# Exercise objective:
The records below need to come back exactly as they are, pictures omitted.

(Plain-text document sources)
● ● ● ● ● ● ●

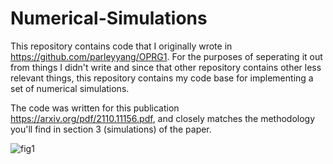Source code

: # Numerical-Simulations

This repository contains code that I originally wrote in https://github.com/parleyyang/OPRG1. For the purposes of seperating it out from things I didn't write and since that other repository contains other less relevant things, this repository contains my code base for implementing a set of numerical simulations.

The code was written for this publication https://arxiv.org/pdf/2110.11156.pdf, and closely matches the methodology you'll find in section 3 (simulations) of the paper.

![fig1](https://user-images.githubusercontent.com/55145311/147833359-95068b7b-aee2-4782-8f71-4c6ac9ac6577.png)
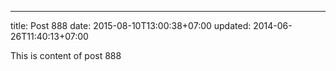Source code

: ---
title: Post 888
date: 2015-08-10T13:00:38+07:00
updated: 2014-06-26T11:40:13+07:00

This is content of post 888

● ● ● ● ● ● ●

# Solution for this task:
Source code

: # Numerical-Simulations

This repository contains code that I originally wrote in https://github.com/parleyyang/OPRG1. For the purposes of seperating it out from things I didn't write and since that other repository contains other less relevant things, this repository contains my code base for implementing a set of numerical simulations.

The code was written for this publication https://arxiv.org/pdf/2110.11156.pdf, and closely matches the methodology you'll find in section 3 (simulations) of the paper.

![fig1](https://user-images.githubusercontent.com/55145311/147833359-95068b7b-aee2-4782-8f71-4c6ac9ac6577.png)
Source code

: ---
title: Post 888
date: 2015-08-10T13:00:38+07:00
updated: 2014-06-26T11:40:13+07:00

This is content of post 888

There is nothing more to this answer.